You Should Be Worried About Tesla’s Trove of Private Vehicle Data
Experts believe that anonymized data could still be pieced back together like a high-tech puzzle.
Connected vehicles aren't coming, they're already here. Many new vehicles on the road have some form of cellular connectivity, though the capabilities are often limited to basic telematics or remote start functions. That's starting to change as automakers are adding more advanced functionality in the name of convenience—and data harvesting.
Tesla is one of the many automakers that rely on fleet-sourced data to improve its products. This means collecting a trove of information from every vehicle on the road, including location data and video clips, to help build out its autonomous vehicle software that CEO Elon Musk continues to promise will flourish into a full-fledged self-driving solution soon (-ish). Behind the scenes, the cogs are churning through petabytes of data that contains waypoints and other information about drivers' everyday lives, something which privacy experts say should be a major concern.

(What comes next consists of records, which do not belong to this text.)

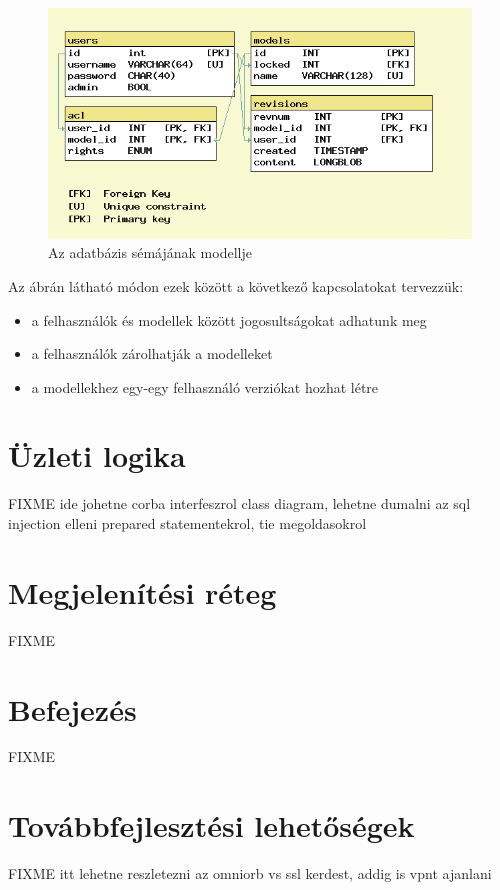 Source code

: \documentclass[a4paper,12pt]{article}
\begin{document}
\begin{figure}[H]
\centering
\includegraphics[width=120mm,keepaspectratio]{sqlschema.png}
\caption{Az adatbázis sémájának modellje}
\end{figure}

Az ábrán látható módon ezek között a következő kapcsolatokat tervezzük:

\begin{itemize}
\item a felhasználók és modellek között jogosultságokat adhatunk meg
\item a felhasználók zárolhatják a modelleket
\item a modellekhez egy-egy felhasználó verziókat hozhat létre
\end{itemize}

\section{Üzleti logika}

FIXME ide johetne corba interfeszrol class diagram, lehetne dumalni az sql
injection elleni prepared statementekrol, tie megoldasokrol

\section{Megjelenítési réteg}

FIXME

\section{Befejezés}

FIXME

\section{Továbbfejlesztési lehetőségek}

FIXME itt lehetne reszletezni az omniorb vs ssl kerdest, addig is vpnt ajanlani
\end{document}
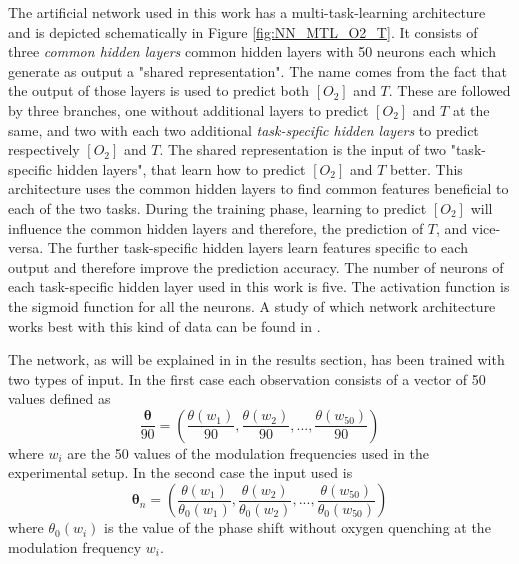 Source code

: \documentclass[9pt,twocolumn,twoside,pdftex]{optica}
\begin{document}
The artificial network used in this work has a multi-task-learning architecture and is depicted schematically in Figure \ref{fig:NN_MTL_O2_T}. It consists of three {\sl common hidden layers} common hidden layers with 50 neurons each which generate as output a "shared representation". The name comes from the fact that the output of those layers is used to predict both $[O_2]$ and $T$. These are followed by three branches, one without additional layers to predict $[O_2]$ and $T$ at the same, and two with each two additional {\sl task-specific hidden layers} to predict respectively $[O_2]$ and $T$. The shared representation is the input of two "task-specific hidden layers", that learn how to predict $[O_2]$ and $T$ better. This architecture uses the common hidden layers to find common features beneficial to each of the two tasks. During the training phase, learning to predict $[O_2]$ will influence the common hidden layers and therefore, the prediction of $T$, and vice-versa. The further task-specific hidden layers learn features specific to each output and therefore improve the prediction accuracy. The number of neurons of each task-specific hidden layer used in this work is five. The activation function is the sigmoid function for all the neurons.  A study of which network architecture works best with this kind of data can be found in \cite{Michelucci2019_2}.

The network, as will be explained in in the results section, has been trained with two types of input. In the first case each observation consists of a vector of 50 values defined as
\begin{equation}
\label{input1}
\frac{{\pmb \theta}}{90} = \left(
\frac{\theta(w_1)}{90} , \frac{\theta(w_2)}{90} , ..., \frac{\theta(w_{50})}{90} 
\right)
\end{equation}
where $w_i$ are the 50 values of the modulation frequencies used in the experimental setup.
In the second case the input used is
\begin{equation}
\label{input2}
{\pmb \theta}_n = \left(
\frac{\theta(w_1)}{\theta_0(w_1)} , \frac{\theta(w_2)}{\theta_0(w_2)} , ..., \frac{\theta(w_{50})}{\theta_0(w_{50})} 
\right)
\end{equation}
where $\theta_0(w_i)$ is the value of the phase shift without oxygen quenching at the modulation frequency $w_i$.
\end{document}
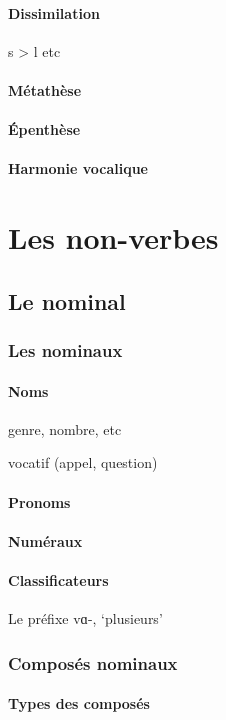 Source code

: \documentclass[11pt, a4paper]{book}              %
\newcommand{\ipa}[1]{{\phon \mbox{#1}}} %
\begin{document}
\subsection{Dissimilation}

\ipa{s} > \ipa{l} etc

\subsection{Métathèse}
\subsection{Épenthèse}
\subsection{Harmonie vocalique}



\part{Les non-verbes}
\chapter{Le nominal}
\section{Les nominaux}
\subsection{Noms}
genre, nombre, etc

vocatif (appel, question)
\subsection{Pronoms}
\subsection{Numéraux}
\subsection{Classificateurs}

Le préfixe \ipa{vɑ-}, `plusieurs'

\section{Composés nominaux}
\subsection{Types des composés}
\end{document}
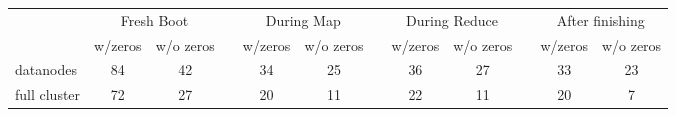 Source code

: \documentclass{article}
\begin{document}
\thispagestyle{empty}
\begin{tabular}{lccccccccccc}
  \toprule
  & \multicolumn{2}{c}{Fresh Boot} && \multicolumn{2}{c}{During Map} && \multicolumn{2}{c}{During Reduce} && \multicolumn{2}{c}{After finishing}\\
  \cmidrule{2-3} \cmidrule{5-6} \cmidrule{8-9} \cmidrule{11-12}
  & w/zeros & w/o zeros && w/zeros & w/o zeros && w/zeros & w/o zeros && w/zeros & w/o zeros\\
  \midrule
    datanodes & 84 & 42 && 34 & 25 && 36 & 27 && 33 & 23\\
    full cluster & 72 & 27 && 20 & 11 &&  22 & 11 && 20 & 7\\
  \bottomrule
\end{tabular}
\end{document}
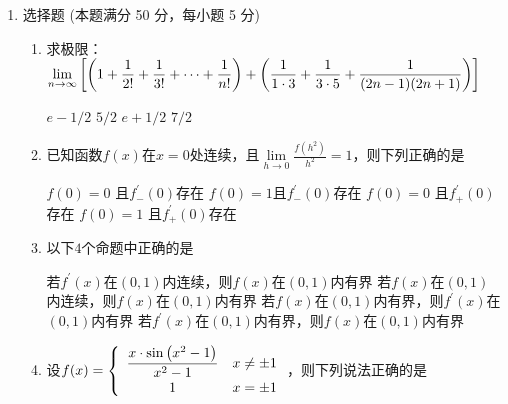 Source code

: 
\begin{enumerate}
	\item
选择题 (本题满分 50 分，每小题 5 分)
\begin{enumerate}
	\item
求极限：$ \lim \limits_{n \rightarrow \infty}\left[\left(1+\dfrac{\mathstrut 1}{\mathstrut 2!}+\dfrac{1}{3 !}+\dots+\dfrac{1}{n!}\right)+\left(\dfrac{1}{1\cdot3}+\dfrac{1}{3 \cdot 5}+\dfrac{1}{(2 n-1)(2 n+1)}\right)\right] $ 


\fourchoices
{$ e-1/2 $}
{$ 5/2 $}
{$ e+1/2 $}
{$ 7/2 $}




\item 
已知函数$ f(x) $在$ x=0 $处连续，且$\lim\limits _{h \rightarrow 0} \frac{f\left(h^{2}\right)}{h^{2}}=1$，则下列正确的是  


\fourchoices
{$ f(0)=0 $ 且$ f_- ^{\prime} (0) $存在}
{$ f(0)=1 $且$ f_- ^{\prime} (0) $存在}
{$ f(0)=0 $ 且$ f_+ ^{\prime} (0) $存在}
{$ f(0)=1 $ 且$ f_+ ^{\prime} (0) $存在}


\item 
以下$ 4 $个命题中正确的是  


\fourchoices
{若$ f ^{\prime} (x) $在$ (0,1) $内连续，则$ f(x) $在$ (0,1) $内有界}
{若$ f(x) $在$ (0,1) $内连续，则$ f(x) $在$ (0,1) $内有界}
{若$ f(x) $在$ (0,1) $内有界，则$ f ^{\prime} (x) $在$ (0,1) $内有界}
{若$ f ^{\prime} (x) $在$ (0,1) $内有界，则$ f(x) $在$ (0,1) $内有界}



\item 
设$ f(x)=\left\{\begin{array}{cl}{\dfrac{\mathstrut x \cdot \sin \left(x^{2}-1\right)}{\mathstrut x^{2}-1}} & {x \neq \pm 1} \\ \mathstrut {1} & {x=\pm 1}\end{array}\right. $，则下列说法正确的是 



\end{enumerate}
\end{enumerate}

Connected vehicles generate a significant amount of information useful for manufacturers. Some, like Tesla, use this information to train future fleet vehicles by comparing a vehicle's expected behavior to a human's actual actions. It then compiles this data (which may contain information generated by sensors, cameras, and potentially location information) in a package to send back to Tesla's servers. It's unclear how much data Tesla vehicles ultimately generate, though it likely isn't a small amount. Waymo vehicles, for example, generated more than 750 megabytes of data every second back in 2013. While compression and data efficiency has improved in the past decade, the number of onboard sensors has increased, meaning that more data points may be taken into account.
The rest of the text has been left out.